Since some people have to work (a concept I’m not entirely grasping is more important than spending time with me) only four of us would be going to Lone Pine: Lois, Storm, Minnow, and myself. I prepared for the day by grabbing a large knapsack, dumping everything out of it, and leaving the hotel room. I needed to make sure that Bob would have plenty of room to move around and breathe.

Lois picked me up at the crack of dawn: 9:00 a.m. and we headed out to meet Storm and Minnow at the former’s home nearer to Brisbane. Once the team was all in place we piled into the car and headed off for what I began to refer to as Koala Land™.

I should point out that the sanctuary had tonnes of birds, kangaroos (kangas!), wombats, snakes, and other indigenous animals for us to see, touch, and feed.

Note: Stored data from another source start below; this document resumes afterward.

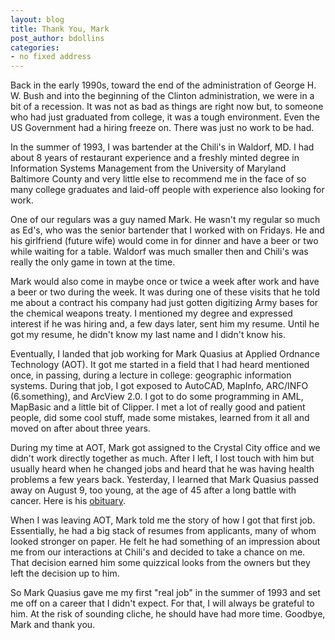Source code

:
```yaml
---
layout: blog
title: Thank You, Mark
post_author: bdollins
categories:
- no fixed address
---
```


Back in the early 1990s, toward the end of the administration of George H. W. Bush and into the beginning of the Clinton administration, we were in a bit of a recession. It was not as bad as things are right now but, to someone who had just graduated from college, it was a tough environment. Even the US Government had a hiring freeze on. There was just no work to be had.

In the summer of 1993, I was bartender at the Chili's in Waldorf, MD. I had about 8 years of restaurant experience and a freshly minted degree in Information Systems Management from the University of Maryland Baltimore County and very little else to recommend me in the face of so many college graduates and laid-off people with experience also looking for work.

One of our regulars was a guy named Mark. He wasn't my regular so much as Ed's, who was the senior bartender that I worked with on Fridays. He and his girlfriend (future wife)  would come in for dinner and have a beer or two while waiting for a table. Waldorf was much smaller then and Chili's was really the only game in town at the time.

Mark would also come in maybe once or twice a week after work and have a beer or two during the week. It was during one of these visits that he told me about a contract his company had just gotten digitizing Army bases for the chemical weapons treaty. I mentioned my degree and expressed interest if he was hiring and, a few days later, sent him my resume. Until he got my resume, he didn't know my last name and I didn't know his.

Eventually, I landed that job working for Mark Quasius at Applied Ordnance Technology (AOT). It got me started in a field that I had heard mentioned once, in passing, during a lecture in college: geographic information systems. During that job, I got exposed to AutoCAD, MapInfo, ARC/INFO (6.something), and ArcView 2.0. I got to do some programming in AML, MapBasic and a little bit of Clipper. I met a lot of really good and patient people, did some cool stuff, made some mistakes, learned from it all and moved on after about three years.

During my time at AOT, Mark got assigned to the Crystal City office and we didn't work directly together as much. After I left, I lost touch with him but usually heard when he changed jobs and heard that he was having health problems a few years back. Yesterday, I learned that Mark Quasius passed away on August 9, too young, at the age of 45 after a long battle with cancer. Here is his <a href="http://www.sheboyganpress.com/article/20090813/SHE010301/908130348/1067/SHE01">obituary</a>.

When I was leaving AOT, Mark told me the story of how I got that first job. Essentially, he had a big stack of resumes from applicants, many of whom looked stronger on paper. He felt he had something of an impression about me from our interactions at Chili's and decided to take a chance on me. That decision earned him some quizzical looks from the owners but they left the decision up to him.

So Mark Quasius gave me my first "real job" in the summer of 1993 and set me off on a career that I didn't expect. For that, I will always be grateful to him. At the risk of sounding cliche, he should have had more time. Goodbye, Mark and thank you.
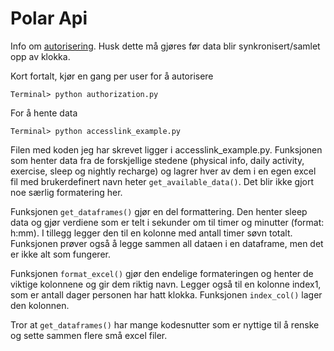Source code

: # Polar Api 

Info om [autorisering](https://github.com/polarofficial/accesslink-example-python). Husk dette må gjøres før data blir synkronisert/samlet opp av klokka. 

Kort fortalt, kjør en gang per user for å autorisere
```
Terminal> python authorization.py
```
For å hente data
```
Terminal> python accesslink_example.py
```

Filen med koden jeg har skrevet ligger i accesslink_example.py. Funksjonen som henter data fra de forskjellige stedene (physical info, daily activity, exercise, sleep og nightly recharge) og lagrer hver av dem i en egen excel fil med brukerdefinert navn heter `get_available_data()`. Det blir ikke gjort noe særlig formatering her.

Funksjonen `get_dataframes()` gjør en del formattering. Den henter sleep data og gjør verdiene som er telt i sekunder om til timer og minutter (format: h:mm). I tillegg legger den til en kolonne med antall timer søvn totalt. Funksjonen prøver også å legge sammen all dataen i en dataframe, men det er ikke alt som fungerer. 

Funksjonen `format_excel()` gjør den endelige formateringen og henter de viktige kolonnene og gir dem riktig navn. Legger også til en kolonne index1, som er antall dager personen har hatt klokka. Funksjonen `index_col()` lager den kolonnen. 

Tror at `get_dataframes()` har mange kodesnutter som er nyttige til å renske og sette sammen flere små excel filer. 
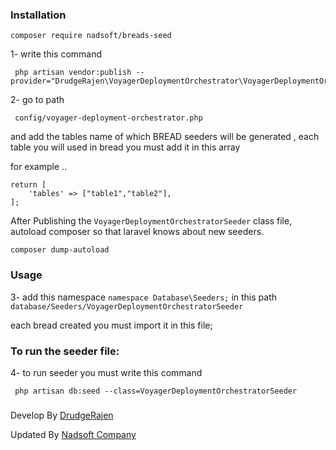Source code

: 


### Installation

```composer require nadsoft/breads-seed```

1- write this command
```
 php artisan vendor:publish --provider="DrudgeRajen\VoyagerDeploymentOrchestrator\VoyagerDeploymentOrchestratorServiceProvider"
```

2- go to path 
```
 config/voyager-deployment-orchestrator.php 
```
and add the tables name of which BREAD seeders will be generated , each table you will used in bread you must add it in this array

for example ..
```
return [
    'tables' => ["table1","table2"],
];
```

After Publishing the `VoyagerDeploymentOrchestratorSeeder` class file,
autoload composer so that laravel knows about new seeders.

``composer dump-autoload``

### Usage

3- add this namespace ``namespace Database\Seeders;`` in this path `` database/Seeders/VoyagerDeploymentOrchestratorSeeder ``

each bread created you must import it in this file;


### To run the seeder file:

4- to run seeder you must write this command
```
 php artisan db:seed --class=VoyagerDeploymentOrchestratorSeeder
```

###
Develop By <a href="https://github.com/DrudgeRajen/"> DrudgeRajen </a> 

Updated By  <a href="https://nadsoft.net/"> Nadsoft Company </a>

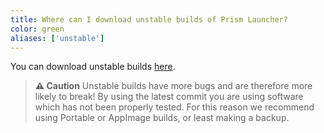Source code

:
 ```yaml
---
title: Where can I download unstable builds of Prism Launcher?
color: green
aliases: ['unstable']
---
```


You can download unstable builds [here](https://nightly.link/PrismLauncher/PrismLauncher/workflows/trigger_builds/develop).

> **:warning: Caution**
> Unstable builds have more bugs and are therefore more likely to break! By using the latest commit you are using software which has not been properly tested. For this reason we recommend using Portable or AppImage builds, or least making a backup.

But the Koalas (or Wawas) were my favorite by far. People had been warning me that they would smell, urinate on me, claw me, or worse. The haters were all wrong. The Koalas loved me and several approached me to be part of my kidnapping plan. Really. I swear!

Upon entering Lone Pine, our first series of stops was to see the aviary of birds that lined the path. Minnow could tell you better than I what types they were but they were all really pretty. Their plumage was so colorful they looked like beautiful flying cartoon characters. My favorite two from this batch was the one that actually said hello to us and the kookaburra. The latter was mostly because I enjoyed singing that old campfire song about the kookaburra sitting in the old gum tree. (It’s in your head now isn’t it?)

And then it happened: I turned my head a little to the left and saw it: my very first Koala. I immediately ran over (pushing several stupidly gawking children out of the way) and, ignoring the fact that he was half asleep, started talking to my sweet Wawa. “Hi sweetie. How is my baby? Are you going to come with me? Yes you do because you love your Typ0 Mommy!”

Those of you Devoted Readers who know me well know that this is not only exactly what I said but can probably imagine the baby-talk voice I said it all in. Not once, mind you, but every single time I met up with a new batch of the cute, cuddly teddy bears. As Ladies can attest, I scared and traumatized several tourists who witnessed these Koala conversations.

The highlight of the day was soon to follow as we found the pavilion where Koala pictures were being taken. Hubby, upon seeing these pictures, was quite put out that he had been unable to join us as he thought the Koala handler was very pretty.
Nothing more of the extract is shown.